Test transport device creates hope for liver transplants

UW Medicine is one of seven U.S. sites testing whether a warm-preservation system is as effective as puting organs on ice for travel.

Media Contact: Brian Donohue: bdonohue@uw.edu, 206.543.7856


In 2015, UW Medicine in Seattle was first in a national study to transplant a heart that had traveled between donor and recipient in a blood-circulation machine instead of an icy cooler. Now its transplant specialists are ready to test a similar device with donor liver grafts.

UW Medicine’s transplantation program is one of seven in the United States, and currently the only site west of Texas, participating in a randomized trial of an Organ Care System manufactured by TransMedics. The trial intends to enroll 300 transplant-listed patients to learn whether the warm-preservation system is effective for transporting cadaveric donor livers.

“We’ll be comparing whether recipients fare better than they would with traditional technology. Cold preservation versus warm preservation – what produces a better outcome in terms of observed damage and recovery from damage, which all organs experience when preserved for transplantation,” said Dr. Jorge Reyes, chief of transplant surgery at University of Washington Medical Center. 

picture of Dr. Jorge Reyes with the liver organ care system
Warm perfusion brings blood oxygen and other nutrients to the donor liver during transport, Reyes said.

“There may be no difference in time of transport, but we think there will be added benefit [with the test device] in letting cells wake up and start the healing process.”

Cold preservation of donor livers has been conventional since the 1960s. The organ is flushed with a solution and put in a cooler of ice during transport. The cold doesn’t hurt the liver tissue, but without oxygenation, tissue cells slowly exhaust their metabolic energy and begin to die.

“With this machine, we are bringing in blood oxygen and other nutrients so the cells are awake, metabolizing and healing,” he said, making a prospectively healthier graft.

The window between liver recovery and successful transplant can span eight to 20 hours.

“We like to get the organs in under eight hours, and we can do that most of the time, but being in the Pacific Northwest can be challenging; we cover hospitals across about 800,000 square miles,” Reyes said. “This is why we hope warm preservation will succeed, so more donor organs can be available.”

As with the “heart in a box” device, the longer-term idea is not only to extend the range of the organ-recovery team, but also to make more potential donor organs viable.

Reyes described a common scenario of a car accident that results in a fatal injury to someone who has consented to organ donation, or whose family has. The person’s organs, however, are in shock because of the accident; their liver’s enzyme levels make it less viable for transplant, especially into a very sick recipient.

“That liver should recover, and recover better, with more time on a machine with warm perfusion,” he said. “If this machine does what we think it can, it may increase the availability of organs by about 30 percent.”

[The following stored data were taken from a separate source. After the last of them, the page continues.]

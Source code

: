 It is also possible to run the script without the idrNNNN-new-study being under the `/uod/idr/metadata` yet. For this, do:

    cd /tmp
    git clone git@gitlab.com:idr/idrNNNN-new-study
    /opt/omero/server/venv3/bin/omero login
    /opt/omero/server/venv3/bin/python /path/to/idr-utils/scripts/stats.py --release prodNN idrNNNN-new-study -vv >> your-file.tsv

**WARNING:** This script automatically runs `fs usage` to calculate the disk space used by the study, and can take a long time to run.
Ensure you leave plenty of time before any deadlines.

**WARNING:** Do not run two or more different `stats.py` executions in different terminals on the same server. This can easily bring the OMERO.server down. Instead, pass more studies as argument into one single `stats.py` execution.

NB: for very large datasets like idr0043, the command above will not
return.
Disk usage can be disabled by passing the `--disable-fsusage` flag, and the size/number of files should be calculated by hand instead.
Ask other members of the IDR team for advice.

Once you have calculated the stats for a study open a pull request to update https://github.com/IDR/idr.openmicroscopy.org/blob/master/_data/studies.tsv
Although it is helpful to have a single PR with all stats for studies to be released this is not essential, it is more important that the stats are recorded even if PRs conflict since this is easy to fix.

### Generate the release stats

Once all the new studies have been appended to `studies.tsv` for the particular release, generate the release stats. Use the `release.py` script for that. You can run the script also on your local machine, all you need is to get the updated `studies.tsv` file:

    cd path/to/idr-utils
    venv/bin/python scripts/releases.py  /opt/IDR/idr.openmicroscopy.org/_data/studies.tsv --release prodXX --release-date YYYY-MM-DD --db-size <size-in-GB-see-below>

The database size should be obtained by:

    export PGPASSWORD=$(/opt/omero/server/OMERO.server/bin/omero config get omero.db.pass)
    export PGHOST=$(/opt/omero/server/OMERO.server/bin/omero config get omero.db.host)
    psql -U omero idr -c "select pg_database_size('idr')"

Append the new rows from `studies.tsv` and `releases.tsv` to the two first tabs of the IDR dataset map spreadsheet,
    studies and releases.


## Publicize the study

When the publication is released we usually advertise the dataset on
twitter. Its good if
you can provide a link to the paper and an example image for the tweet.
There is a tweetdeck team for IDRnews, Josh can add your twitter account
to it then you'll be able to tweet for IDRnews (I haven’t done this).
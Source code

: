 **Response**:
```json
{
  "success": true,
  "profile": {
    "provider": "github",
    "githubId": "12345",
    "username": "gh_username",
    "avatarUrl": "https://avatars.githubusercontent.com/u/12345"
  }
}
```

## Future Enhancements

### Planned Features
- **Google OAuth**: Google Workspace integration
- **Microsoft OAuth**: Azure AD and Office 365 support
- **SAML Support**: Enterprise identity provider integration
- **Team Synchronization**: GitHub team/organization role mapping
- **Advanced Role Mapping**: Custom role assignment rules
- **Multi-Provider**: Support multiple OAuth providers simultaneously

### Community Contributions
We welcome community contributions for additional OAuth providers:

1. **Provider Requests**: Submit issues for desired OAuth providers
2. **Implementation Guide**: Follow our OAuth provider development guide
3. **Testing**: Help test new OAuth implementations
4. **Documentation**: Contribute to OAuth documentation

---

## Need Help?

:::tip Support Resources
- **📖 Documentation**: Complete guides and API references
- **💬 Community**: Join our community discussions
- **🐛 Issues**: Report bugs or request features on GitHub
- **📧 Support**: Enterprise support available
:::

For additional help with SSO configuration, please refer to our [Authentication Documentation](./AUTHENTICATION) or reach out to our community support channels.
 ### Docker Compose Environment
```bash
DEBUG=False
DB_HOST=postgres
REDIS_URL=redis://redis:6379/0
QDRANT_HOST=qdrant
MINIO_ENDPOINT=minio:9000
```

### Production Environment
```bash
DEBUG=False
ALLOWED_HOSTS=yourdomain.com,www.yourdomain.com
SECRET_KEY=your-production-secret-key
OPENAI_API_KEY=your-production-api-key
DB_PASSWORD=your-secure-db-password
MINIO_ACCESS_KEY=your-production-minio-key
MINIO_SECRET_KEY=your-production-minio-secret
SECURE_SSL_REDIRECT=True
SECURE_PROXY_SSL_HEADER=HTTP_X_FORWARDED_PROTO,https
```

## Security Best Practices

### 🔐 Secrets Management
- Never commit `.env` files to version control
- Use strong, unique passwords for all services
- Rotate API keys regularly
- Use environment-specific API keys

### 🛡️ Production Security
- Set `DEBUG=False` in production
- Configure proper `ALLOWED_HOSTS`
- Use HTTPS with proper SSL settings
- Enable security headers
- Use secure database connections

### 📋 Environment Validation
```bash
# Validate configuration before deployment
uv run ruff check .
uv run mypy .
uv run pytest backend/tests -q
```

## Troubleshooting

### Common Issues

The liver’s unique ability to regenerate its cells allows Reyes to consider what-ifs that are even greater leaps from what the current trial will measure.

“Grafts that are now divided between a child and an adult might be allowed to heal and grow, then be transplanted into two adults. Very fatty donor livers that carry a prohibitive risk of failure might be placed on the machine to mobilize the fat out of the liver.”

Reyes understands that is hopeful conjecture. For now, the machine must first demonstrate “non-inferiority,” which means it is no worse at transporting organs than the current delivery via handheld cooler.

As of September 2017, 317 people awaited liver transplants in Washington, Alaska, Montana and north Idaho, according to LifeCenter Northwest, the regional organ-procurement organization.